[Plain-text document sources]
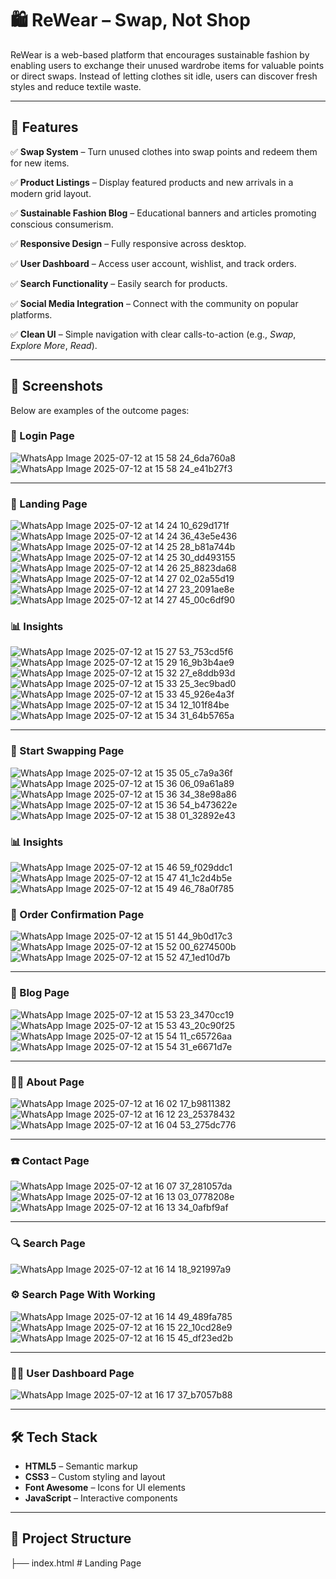 # 🛍️ ReWear – Swap, Not Shop

ReWear is a web-based platform that encourages sustainable fashion by enabling users to exchange their unused wardrobe items for valuable points or direct swaps. Instead of letting clothes sit idle, users can discover fresh styles and reduce textile waste.

---

## 🌟 Features

✅ **Swap System** – Turn unused clothes into swap points and redeem them for new items.

✅ **Product Listings** – Display featured products and new arrivals in a modern grid layout.

✅ **Sustainable Fashion Blog** – Educational banners and articles promoting conscious consumerism.

✅ **Responsive Design** – Fully responsive across desktop.

✅ **User Dashboard** – Access user account, wishlist, and track orders.

✅ **Search Functionality** – Easily search for products.

✅ **Social Media Integration** – Connect with the community on popular platforms.

✅ **Clean UI** – Simple navigation with clear calls-to-action (e.g., *Swap*, *Explore More*, *Read*).

---

## 📸 Screenshots

Below are examples of the outcome pages:

### 🔐 Login Page
![WhatsApp Image 2025-07-12 at 15 58 24_6da760a8](https://github.com/user-attachments/assets/dbef1e7c-9899-463e-9b5a-67e875ff00b2)
![WhatsApp Image 2025-07-12 at 15 58 24_e41b27f3](https://github.com/user-attachments/assets/18fc7b5a-bbfc-4179-92a7-074cb0df6b15)

---

### 🎯 Landing Page
![WhatsApp Image 2025-07-12 at 14 24 10_629d171f](https://github.com/user-attachments/assets/b3ae8dbc-a7ae-4d6a-b9d3-4b8be5719234)
![WhatsApp Image 2025-07-12 at 14 24 36_43e5e436](https://github.com/user-attachments/assets/14785f9e-76a2-4d11-8f79-acdc124207ee)
![WhatsApp Image 2025-07-12 at 14 25 28_b81a744b](https://github.com/user-attachments/assets/9ea91d5c-2d1e-4564-b9fe-a8c1a56f2d80)
![WhatsApp Image 2025-07-12 at 14 25 30_dd493155](https://github.com/user-attachments/assets/a57a9d1b-f43f-4a0f-8363-4018ebde1218)
![WhatsApp Image 2025-07-12 at 14 26 25_8823da68](https://github.com/user-attachments/assets/48a34f6b-3deb-4ec3-8531-ae4a22fa2c66)
![WhatsApp Image 2025-07-12 at 14 27 02_02a55d19](https://github.com/user-attachments/assets/1aa26edc-0d99-4c54-a32f-a4a8216c2c1a)
![WhatsApp Image 2025-07-12 at 14 27 23_2091ae8e](https://github.com/user-attachments/assets/bf6382e8-9328-4d91-a0af-113246752849)
![WhatsApp Image 2025-07-12 at 14 27 45_00c6df90](https://github.com/user-attachments/assets/00040c49-adcb-49e6-b418-15ded19ace04)

### 📊 Insights
![WhatsApp Image 2025-07-12 at 15 27 53_753cd5f6](https://github.com/user-attachments/assets/4cbe3650-444a-41a3-9012-30d061083952)
![WhatsApp Image 2025-07-12 at 15 29 16_9b3b4ae9](https://github.com/user-attachments/assets/0a3c3435-a55b-4517-8863-e1fb149471e5)
![WhatsApp Image 2025-07-12 at 15 32 27_e8ddb93d](https://github.com/user-attachments/assets/cf9114ea-6a2b-409e-aa45-1202824b6825)
![WhatsApp Image 2025-07-12 at 15 33 25_3ec9bad0](https://github.com/user-attachments/assets/abfb3f1e-069f-4dde-9a8e-2e1ce7acbdc6)
![WhatsApp Image 2025-07-12 at 15 33 45_926e4a3f](https://github.com/user-attachments/assets/d798ba66-d995-40c3-b670-f395bd48e9ed)
![WhatsApp Image 2025-07-12 at 15 34 12_101f84be](https://github.com/user-attachments/assets/06a1c407-8d97-44d3-8271-b87c33bc989d)
![WhatsApp Image 2025-07-12 at 15 34 31_64b5765a](https://github.com/user-attachments/assets/036ec622-b5d6-4415-a43c-e24922afa730)

---

### 👕 Start Swapping Page
![WhatsApp Image 2025-07-12 at 15 35 05_c7a9a36f](https://github.com/user-attachments/assets/e2393d54-eedc-4d88-8e95-adfcb9a9352f)
![WhatsApp Image 2025-07-12 at 15 36 06_09a61a89](https://github.com/user-attachments/assets/0777fdf8-3633-4d6b-84ed-f35a80bd48a9)
![WhatsApp Image 2025-07-12 at 15 36 34_38e98a86](https://github.com/user-attachments/assets/ca44f006-e0c7-4e08-8f17-eb9471983cc7)
![WhatsApp Image 2025-07-12 at 15 36 54_b473622e](https://github.com/user-attachments/assets/69a44e07-b797-4677-8cce-d4b591e461cf)
![WhatsApp Image 2025-07-12 at 15 38 01_32892e43](https://github.com/user-attachments/assets/5f277381-ff1c-45dc-a187-afc027d72858)

### 📊 Insights
![WhatsApp Image 2025-07-12 at 15 46 59_f029ddc1](https://github.com/user-attachments/assets/ef011ea7-b990-45f4-a934-4fcef5bb5f34)
![WhatsApp Image 2025-07-12 at 15 47 41_1c2d4b5e](https://github.com/user-attachments/assets/c7b53a4c-c607-4f11-9590-a27a72505201)
![WhatsApp Image 2025-07-12 at 15 49 46_78a0f785](https://github.com/user-attachments/assets/7358950b-fa06-4ec3-a21a-1ae45adf2479)

### 📝 Order Confirmation Page
![WhatsApp Image 2025-07-12 at 15 51 44_9b0d17c3](https://github.com/user-attachments/assets/16491c69-f60b-4587-8764-21d0792f8200)
![WhatsApp Image 2025-07-12 at 15 52 00_6274500b](https://github.com/user-attachments/assets/22012311-4baf-43c1-b168-bf7333fc6ba6)
![WhatsApp Image 2025-07-12 at 15 52 47_1ed10d7b](https://github.com/user-attachments/assets/a65a7fcd-1edd-4e41-8f16-e7cbb51111a3)

---

###  📰 Blog Page
![WhatsApp Image 2025-07-12 at 15 53 23_3470cc19](https://github.com/user-attachments/assets/c5b3ce1a-60ec-42de-8281-037a2b99b012)
![WhatsApp Image 2025-07-12 at 15 53 43_20c90f25](https://github.com/user-attachments/assets/9adc67d7-e380-472c-89e6-7d654557df81)
![WhatsApp Image 2025-07-12 at 15 54 11_c65726aa](https://github.com/user-attachments/assets/bfa46279-4757-4bc4-8612-87b537b28ad7)
![WhatsApp Image 2025-07-12 at 15 54 31_e6671d7e](https://github.com/user-attachments/assets/ce91339e-8287-42e2-8b22-6d83d806f2cf)

---

### 🧑‍💻 About Page
![WhatsApp Image 2025-07-12 at 16 02 17_b9811382](https://github.com/user-attachments/assets/60455603-a704-4f90-b3e6-b0f1441382e8)
![WhatsApp Image 2025-07-12 at 16 12 23_25378432](https://github.com/user-attachments/assets/ff69a258-3190-4ae5-94d5-75f2bd29e1ac)
![WhatsApp Image 2025-07-12 at 16 04 53_275dc776](https://github.com/user-attachments/assets/7d805d98-9d87-4956-8c56-ee45950eb275)

---

### ☎️ Contact Page
![WhatsApp Image 2025-07-12 at 16 07 37_281057da](https://github.com/user-attachments/assets/b83b4215-69f9-45af-8348-9e3754e429be)
![WhatsApp Image 2025-07-12 at 16 13 03_0778208e](https://github.com/user-attachments/assets/b262a911-ea9e-4b83-820d-1960f579f8e1)
![WhatsApp Image 2025-07-12 at 16 13 34_0afbf9af](https://github.com/user-attachments/assets/53efb4eb-fd8a-4b55-8916-ba1a4a915259)

---

### 🔍 Search Page
![WhatsApp Image 2025-07-12 at 16 14 18_921997a9](https://github.com/user-attachments/assets/f9652a6b-2d5c-4a82-b893-05530f5e3c5a)

### ⚙️ Search Page With Working
![WhatsApp Image 2025-07-12 at 16 14 49_489fa785](https://github.com/user-attachments/assets/91fe316b-98bd-4be7-a375-dba2fd84f8e9)
![WhatsApp Image 2025-07-12 at 16 15 22_10cd28e9](https://github.com/user-attachments/assets/fff9004c-7334-4c3a-8334-51849bed997f)
![WhatsApp Image 2025-07-12 at 16 15 45_df23ed2b](https://github.com/user-attachments/assets/59655ea8-7487-48e6-9e01-04adc7fc9a20)

---

### 🧑‍💼 User Dashboard Page
![WhatsApp Image 2025-07-12 at 16 17 37_b7057b88](https://github.com/user-attachments/assets/41a213b3-ec6b-4b6d-b322-3f90e895135b)

---

## 🛠️ Tech Stack

- **HTML5** – Semantic markup
- **CSS3** – Custom styling and layout
- **Font Awesome** – Icons for UI elements
- **JavaScript** – Interactive components

---

## 📂 Project Structure

├── index.html # Landing Page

ACTION ITEM - Tally how many lines of the records hold the word "Landing". Answer with the number only.

TASK RESPONSE - 2